>>>>

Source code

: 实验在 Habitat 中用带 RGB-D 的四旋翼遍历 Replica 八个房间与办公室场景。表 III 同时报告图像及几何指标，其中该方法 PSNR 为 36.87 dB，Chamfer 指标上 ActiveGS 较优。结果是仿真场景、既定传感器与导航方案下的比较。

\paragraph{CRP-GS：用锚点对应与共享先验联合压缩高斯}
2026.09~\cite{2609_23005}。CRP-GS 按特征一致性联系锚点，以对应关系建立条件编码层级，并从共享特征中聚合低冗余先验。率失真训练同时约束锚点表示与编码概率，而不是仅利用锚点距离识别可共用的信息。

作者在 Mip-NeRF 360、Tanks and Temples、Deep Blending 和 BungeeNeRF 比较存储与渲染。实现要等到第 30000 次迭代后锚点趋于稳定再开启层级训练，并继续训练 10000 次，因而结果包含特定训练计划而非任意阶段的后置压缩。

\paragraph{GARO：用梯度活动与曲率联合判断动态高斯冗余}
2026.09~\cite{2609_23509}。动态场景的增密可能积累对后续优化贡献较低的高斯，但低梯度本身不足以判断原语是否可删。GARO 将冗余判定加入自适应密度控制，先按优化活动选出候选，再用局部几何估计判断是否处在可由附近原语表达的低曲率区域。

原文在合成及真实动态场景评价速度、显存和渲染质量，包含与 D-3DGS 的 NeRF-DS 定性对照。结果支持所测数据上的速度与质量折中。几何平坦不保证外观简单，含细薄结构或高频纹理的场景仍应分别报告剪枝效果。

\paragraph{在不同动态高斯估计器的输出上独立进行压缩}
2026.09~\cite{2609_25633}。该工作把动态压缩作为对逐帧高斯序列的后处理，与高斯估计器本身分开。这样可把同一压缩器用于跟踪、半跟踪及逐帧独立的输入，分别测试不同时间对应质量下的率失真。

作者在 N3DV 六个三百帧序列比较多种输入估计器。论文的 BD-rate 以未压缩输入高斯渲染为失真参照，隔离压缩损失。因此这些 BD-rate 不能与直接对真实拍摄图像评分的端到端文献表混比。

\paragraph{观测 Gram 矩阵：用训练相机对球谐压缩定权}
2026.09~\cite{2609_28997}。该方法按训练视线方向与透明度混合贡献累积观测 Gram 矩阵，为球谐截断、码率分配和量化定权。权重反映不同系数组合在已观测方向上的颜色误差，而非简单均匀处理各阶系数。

<<<<

Instructions for the task: Write out exactly the lines that run from the one containing "原文在合成及真实动态场景评价速度、显存和渲染质量，包含与 D-3DGS 的" to the end of the records, both end lines included.

Answer below:
原文在合成及真实动态场景评价速度、显存和渲染质量，包含与 D-3DGS 的 NeRF-DS 定性对照。结果支持所测数据上的速度与质量折中。几何平坦不保证外观简单，含细薄结构或高频纹理的场景仍应分别报告剪枝效果。

\paragraph{在不同动态高斯估计器的输出上独立进行压缩}
2026.09~\cite{2609_25633}。该工作把动态压缩作为对逐帧高斯序列的后处理，与高斯估计器本身分开。这样可把同一压缩器用于跟踪、半跟踪及逐帧独立的输入，分别测试不同时间对应质量下的率失真。

作者在 N3DV 六个三百帧序列比较多种输入估计器。论文的 BD-rate 以未压缩输入高斯渲染为失真参照，隔离压缩损失。因此这些 BD-rate 不能与直接对真实拍摄图像评分的端到端文献表混比。

\paragraph{观测 Gram 矩阵：用训练相机对球谐压缩定权}
2026.09~\cite{2609_28997}。该方法按训练视线方向与透明度混合贡献累积观测 Gram 矩阵，为球谐截断、码率分配和量化定权。权重反映不同系数组合在已观测方向上的颜色误差，而非简单均匀处理各阶系数。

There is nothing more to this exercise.